» Material provided

-.-.-

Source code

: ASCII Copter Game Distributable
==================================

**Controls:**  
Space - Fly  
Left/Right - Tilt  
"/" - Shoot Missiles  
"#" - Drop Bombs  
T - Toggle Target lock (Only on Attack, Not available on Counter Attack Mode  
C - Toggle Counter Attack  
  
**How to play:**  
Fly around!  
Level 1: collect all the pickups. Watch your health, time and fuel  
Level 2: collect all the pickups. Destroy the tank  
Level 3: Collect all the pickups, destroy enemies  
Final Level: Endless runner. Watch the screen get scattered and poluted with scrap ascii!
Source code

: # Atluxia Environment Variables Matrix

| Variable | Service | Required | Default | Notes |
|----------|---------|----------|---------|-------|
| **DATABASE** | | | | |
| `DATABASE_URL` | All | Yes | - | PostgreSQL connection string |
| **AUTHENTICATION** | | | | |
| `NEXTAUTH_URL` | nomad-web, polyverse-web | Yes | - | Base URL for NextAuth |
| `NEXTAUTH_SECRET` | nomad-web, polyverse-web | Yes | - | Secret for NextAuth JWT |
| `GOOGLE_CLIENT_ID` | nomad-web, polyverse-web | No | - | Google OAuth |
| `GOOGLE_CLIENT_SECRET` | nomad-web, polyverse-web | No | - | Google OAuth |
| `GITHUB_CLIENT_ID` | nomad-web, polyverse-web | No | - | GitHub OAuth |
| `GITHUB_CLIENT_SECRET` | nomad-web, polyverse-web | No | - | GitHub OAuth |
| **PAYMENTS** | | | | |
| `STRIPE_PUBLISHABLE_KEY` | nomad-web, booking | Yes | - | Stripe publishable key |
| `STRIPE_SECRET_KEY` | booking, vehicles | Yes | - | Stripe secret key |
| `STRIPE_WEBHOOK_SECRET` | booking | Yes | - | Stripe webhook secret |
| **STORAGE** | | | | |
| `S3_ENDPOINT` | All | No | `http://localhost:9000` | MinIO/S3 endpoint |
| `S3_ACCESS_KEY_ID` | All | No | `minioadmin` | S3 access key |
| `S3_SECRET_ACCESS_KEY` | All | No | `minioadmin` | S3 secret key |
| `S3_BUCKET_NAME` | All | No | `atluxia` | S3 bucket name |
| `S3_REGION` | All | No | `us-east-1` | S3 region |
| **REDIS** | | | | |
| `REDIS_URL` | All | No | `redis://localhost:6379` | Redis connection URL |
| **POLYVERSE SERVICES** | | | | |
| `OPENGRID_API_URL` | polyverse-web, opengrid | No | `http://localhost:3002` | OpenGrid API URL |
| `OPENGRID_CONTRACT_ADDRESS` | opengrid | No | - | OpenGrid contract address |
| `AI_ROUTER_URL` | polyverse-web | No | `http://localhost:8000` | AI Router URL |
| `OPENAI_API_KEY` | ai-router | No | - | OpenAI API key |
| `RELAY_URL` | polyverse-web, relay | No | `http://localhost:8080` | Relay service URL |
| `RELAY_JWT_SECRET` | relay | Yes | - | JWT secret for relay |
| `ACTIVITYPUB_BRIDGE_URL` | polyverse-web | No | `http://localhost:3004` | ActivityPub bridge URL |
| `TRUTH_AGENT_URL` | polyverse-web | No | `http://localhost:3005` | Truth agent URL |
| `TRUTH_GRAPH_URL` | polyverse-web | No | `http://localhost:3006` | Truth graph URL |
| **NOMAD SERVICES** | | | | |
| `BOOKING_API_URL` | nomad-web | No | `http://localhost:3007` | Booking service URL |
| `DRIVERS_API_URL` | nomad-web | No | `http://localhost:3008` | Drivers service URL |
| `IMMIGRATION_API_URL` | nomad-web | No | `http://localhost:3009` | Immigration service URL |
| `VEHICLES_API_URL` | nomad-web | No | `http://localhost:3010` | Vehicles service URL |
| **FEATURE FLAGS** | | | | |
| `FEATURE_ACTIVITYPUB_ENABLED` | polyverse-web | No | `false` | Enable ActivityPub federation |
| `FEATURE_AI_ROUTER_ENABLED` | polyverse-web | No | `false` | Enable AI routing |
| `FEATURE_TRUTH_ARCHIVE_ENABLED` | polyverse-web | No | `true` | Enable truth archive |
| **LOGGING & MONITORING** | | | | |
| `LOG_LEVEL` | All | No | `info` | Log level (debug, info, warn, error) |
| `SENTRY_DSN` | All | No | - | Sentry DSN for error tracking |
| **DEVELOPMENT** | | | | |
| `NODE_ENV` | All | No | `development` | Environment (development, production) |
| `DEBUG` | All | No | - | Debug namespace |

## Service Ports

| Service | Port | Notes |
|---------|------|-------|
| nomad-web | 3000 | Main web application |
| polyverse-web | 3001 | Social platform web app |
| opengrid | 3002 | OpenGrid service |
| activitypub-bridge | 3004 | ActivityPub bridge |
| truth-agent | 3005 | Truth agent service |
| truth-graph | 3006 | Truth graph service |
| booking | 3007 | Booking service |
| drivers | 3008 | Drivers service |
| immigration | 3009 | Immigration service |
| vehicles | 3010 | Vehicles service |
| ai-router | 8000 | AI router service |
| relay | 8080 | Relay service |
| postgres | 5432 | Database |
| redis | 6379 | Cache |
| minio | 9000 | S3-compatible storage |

-.-.-

» Aim of the task
Each line in the records that carries "GitHub" must be copied out.

» Response box
| `GITHUB_CLIENT_ID` | nomad-web, polyverse-web | No | - | GitHub OAuth |
| `GITHUB_CLIENT_SECRET` | nomad-web, polyverse-web | No | - | GitHub OAuth |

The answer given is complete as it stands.